- DATA UNDER STUDY -
<<<<
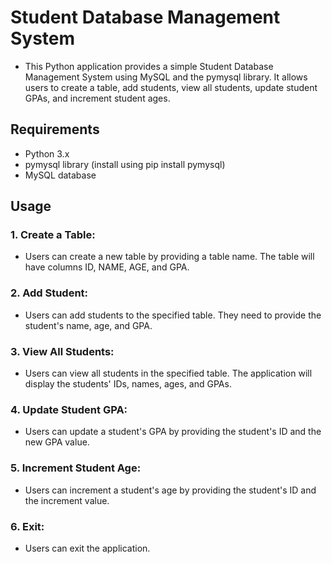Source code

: # Student Database Management System

- This Python application provides a simple Student Database Management System using MySQL and the pymysql library. It allows users to create a table, add students, view all students, update student GPAs, and increment student ages.

## Requirements

- Python 3.x
- pymysql library (install using pip install pymysql)
- MySQL database

## Usage

### 1. Create a Table:

- Users can create a new table by providing a table name. The table will have columns ID, NAME, AGE, and GPA.

### 2. Add Student:

- Users can add students to the specified table. They need to provide the student's name, age, and GPA.

### 3. View All Students:

- Users can view all students in the specified table. The application will display the students' IDs, names, ages, and GPAs.

### 4. Update Student GPA:

- Users can update a student's GPA by providing the student's ID and the new GPA value.

### 5. Increment Student Age:

- Users can increment a student's age by providing the student's ID and the increment value.

### 6. Exit:

- Users can exit the application.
>>>>
- BRIEF -
Everything above from the line containing "# Student Database Management System" down to the line containing "### 3. View" should be copied exactly, both end lines included, and nothing else.

- OUTPUT BELOW -
: # Student Database Management System

- This Python application provides a simple Student Database Management System using MySQL and the pymysql library. It allows users to create a table, add students, view all students, update student GPAs, and increment student ages.

## Requirements

- Python 3.x
- pymysql library (install using pip install pymysql)
- MySQL database

## Usage

### 1. Create a Table:

- Users can create a new table by providing a table name. The table will have columns ID, NAME, AGE, and GPA.

### 2. Add Student:

- Users can add students to the specified table. They need to provide the student's name, age, and GPA.

### 3. View All Students:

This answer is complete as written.